▸ **Task to carry out**: Go through the data and say how many lines include the string "used"; return only the figure.

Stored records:
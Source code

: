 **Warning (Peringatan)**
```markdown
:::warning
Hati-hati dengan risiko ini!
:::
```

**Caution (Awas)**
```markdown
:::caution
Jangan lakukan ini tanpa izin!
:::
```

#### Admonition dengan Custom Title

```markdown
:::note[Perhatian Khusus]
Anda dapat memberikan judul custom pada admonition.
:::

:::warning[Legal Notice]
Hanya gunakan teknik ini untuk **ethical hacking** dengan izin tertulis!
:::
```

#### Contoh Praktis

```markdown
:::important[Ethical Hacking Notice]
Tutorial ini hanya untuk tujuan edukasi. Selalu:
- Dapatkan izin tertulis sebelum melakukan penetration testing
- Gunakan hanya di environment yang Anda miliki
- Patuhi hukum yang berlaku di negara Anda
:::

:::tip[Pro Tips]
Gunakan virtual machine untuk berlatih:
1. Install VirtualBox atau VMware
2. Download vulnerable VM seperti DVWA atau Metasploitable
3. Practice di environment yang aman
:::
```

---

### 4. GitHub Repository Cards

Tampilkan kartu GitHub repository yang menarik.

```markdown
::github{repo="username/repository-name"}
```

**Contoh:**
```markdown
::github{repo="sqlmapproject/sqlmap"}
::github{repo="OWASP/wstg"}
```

...

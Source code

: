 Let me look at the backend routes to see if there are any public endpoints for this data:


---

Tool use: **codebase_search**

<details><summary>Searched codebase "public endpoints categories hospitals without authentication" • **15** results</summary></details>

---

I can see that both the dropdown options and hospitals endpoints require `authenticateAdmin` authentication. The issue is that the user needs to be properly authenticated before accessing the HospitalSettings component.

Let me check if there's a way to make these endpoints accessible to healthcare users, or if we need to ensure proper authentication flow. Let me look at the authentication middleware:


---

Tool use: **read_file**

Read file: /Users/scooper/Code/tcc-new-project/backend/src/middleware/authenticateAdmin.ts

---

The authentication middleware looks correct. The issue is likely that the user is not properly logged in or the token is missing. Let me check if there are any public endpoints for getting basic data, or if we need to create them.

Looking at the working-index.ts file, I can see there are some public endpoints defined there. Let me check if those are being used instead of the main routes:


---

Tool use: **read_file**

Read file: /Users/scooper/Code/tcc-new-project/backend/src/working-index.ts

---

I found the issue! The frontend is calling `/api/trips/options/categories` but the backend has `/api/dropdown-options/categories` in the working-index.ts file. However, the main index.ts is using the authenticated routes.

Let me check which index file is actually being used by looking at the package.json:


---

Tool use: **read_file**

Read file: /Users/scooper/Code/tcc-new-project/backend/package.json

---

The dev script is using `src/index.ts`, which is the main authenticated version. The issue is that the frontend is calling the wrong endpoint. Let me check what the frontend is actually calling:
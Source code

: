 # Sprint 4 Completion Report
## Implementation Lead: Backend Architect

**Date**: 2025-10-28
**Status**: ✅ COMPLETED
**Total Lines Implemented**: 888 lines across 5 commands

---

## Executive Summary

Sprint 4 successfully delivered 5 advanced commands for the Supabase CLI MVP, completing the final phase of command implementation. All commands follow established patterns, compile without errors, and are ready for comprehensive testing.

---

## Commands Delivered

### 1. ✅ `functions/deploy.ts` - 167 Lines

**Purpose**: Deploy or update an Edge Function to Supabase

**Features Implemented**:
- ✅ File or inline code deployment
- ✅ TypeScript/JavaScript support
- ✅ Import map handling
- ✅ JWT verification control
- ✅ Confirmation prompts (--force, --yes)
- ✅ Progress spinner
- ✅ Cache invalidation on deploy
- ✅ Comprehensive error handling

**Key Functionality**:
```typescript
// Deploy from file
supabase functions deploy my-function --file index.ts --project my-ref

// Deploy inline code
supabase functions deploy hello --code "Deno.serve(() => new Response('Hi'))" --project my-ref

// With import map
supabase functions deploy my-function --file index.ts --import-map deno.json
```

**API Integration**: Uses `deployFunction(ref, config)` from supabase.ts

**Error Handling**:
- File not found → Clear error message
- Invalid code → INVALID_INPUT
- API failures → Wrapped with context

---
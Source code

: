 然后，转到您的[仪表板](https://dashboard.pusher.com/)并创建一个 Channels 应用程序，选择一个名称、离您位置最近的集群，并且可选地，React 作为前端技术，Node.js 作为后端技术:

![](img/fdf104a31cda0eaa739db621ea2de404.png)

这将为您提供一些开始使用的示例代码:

▸ **Your response**: 2